The Times Student Law Advocacy Competition:
The digital revolution of the past two decades has transformed our lives. But the promise of a communications Utopia has now turned sour in a bleak landscape of trolls, intrusive advertising and Big Brother surveillance.
So the question for entrants to this year’s Times Student Advocacy competition sponsored by Herbert Smith Freehills is: “Do we need a new Magna Carta for the digital age?”
The competition is open to all students registered with a UK academic institution, with prizes on offer worth £6,500.
Deadline: 22nd July.
The British Library: My Digital Rights
Who is watching us when we’re online? Should governments monitor our movements on the Web? Should trolling be made illegal? Do we need an equivalent Magna Carta or a new bill of rights to protect the future of the internet?
Magna Carta: My Digital Rights is a new national schools programme inviting Secondary and FE students and teachers to consider their rights and responsibilities online.
Use the British Library’s free classroom resources, and share your thoughts with the world by uploading your students’ clause to our Magna Carta for the digital age. Deadline: 1st June.
The J.C. Holt Undergraduate Essay Prize.
The Magna Carta Project invites entries for the J.C. Holt prize for the best undergraduate essay on Magna Carta. The prize for the winning entry will be £250, to be awarded at the project’s conference at King’s College London/British Library, 17-19 June 2015.
Entries must be written by a current undergraduate student. They should address one of these questions, be between 2,000 and 2,500 words in length (inclusive of footnotes), and include a bibliography.
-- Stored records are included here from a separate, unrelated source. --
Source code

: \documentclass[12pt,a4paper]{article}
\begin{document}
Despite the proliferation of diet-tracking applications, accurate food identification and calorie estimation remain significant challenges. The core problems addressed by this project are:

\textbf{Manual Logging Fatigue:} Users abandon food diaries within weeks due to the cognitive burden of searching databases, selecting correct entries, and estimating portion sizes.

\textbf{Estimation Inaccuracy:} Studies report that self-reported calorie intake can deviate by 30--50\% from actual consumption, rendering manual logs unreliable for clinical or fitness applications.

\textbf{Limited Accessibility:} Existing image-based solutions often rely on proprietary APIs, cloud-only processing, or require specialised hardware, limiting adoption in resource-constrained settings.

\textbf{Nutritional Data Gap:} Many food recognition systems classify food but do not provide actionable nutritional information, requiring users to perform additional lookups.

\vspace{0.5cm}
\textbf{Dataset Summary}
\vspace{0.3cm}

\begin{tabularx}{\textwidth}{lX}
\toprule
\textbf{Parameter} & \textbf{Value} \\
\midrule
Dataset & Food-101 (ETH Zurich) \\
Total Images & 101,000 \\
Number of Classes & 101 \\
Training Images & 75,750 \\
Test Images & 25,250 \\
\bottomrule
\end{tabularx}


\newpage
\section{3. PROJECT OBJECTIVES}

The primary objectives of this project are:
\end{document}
In answering the question, entrants might choose to consider the original issue of Magna Carta in 1215, the Charter’s subsequent issues and/or the Charter’s later history. The judges will be looking for rigour of argument, clarity of expression and engagement with both primary sources and secondary literature. Entries should be emailed in PDF format to [email protected] no later than 1 March 2015.
The English Speaking Union: My Magna Carta
My Magna Carta is an international creative essay competition for 11 to 18 year olds to celebrate the 800th anniversary of the sealing of Magna Carta. Young people in the UK and across the ESU’s member countries in the Commonwealth and across the world are invited to create their very own Magna Carta for the 21st century. The competition is also open to entrants from other Commonwealth countries.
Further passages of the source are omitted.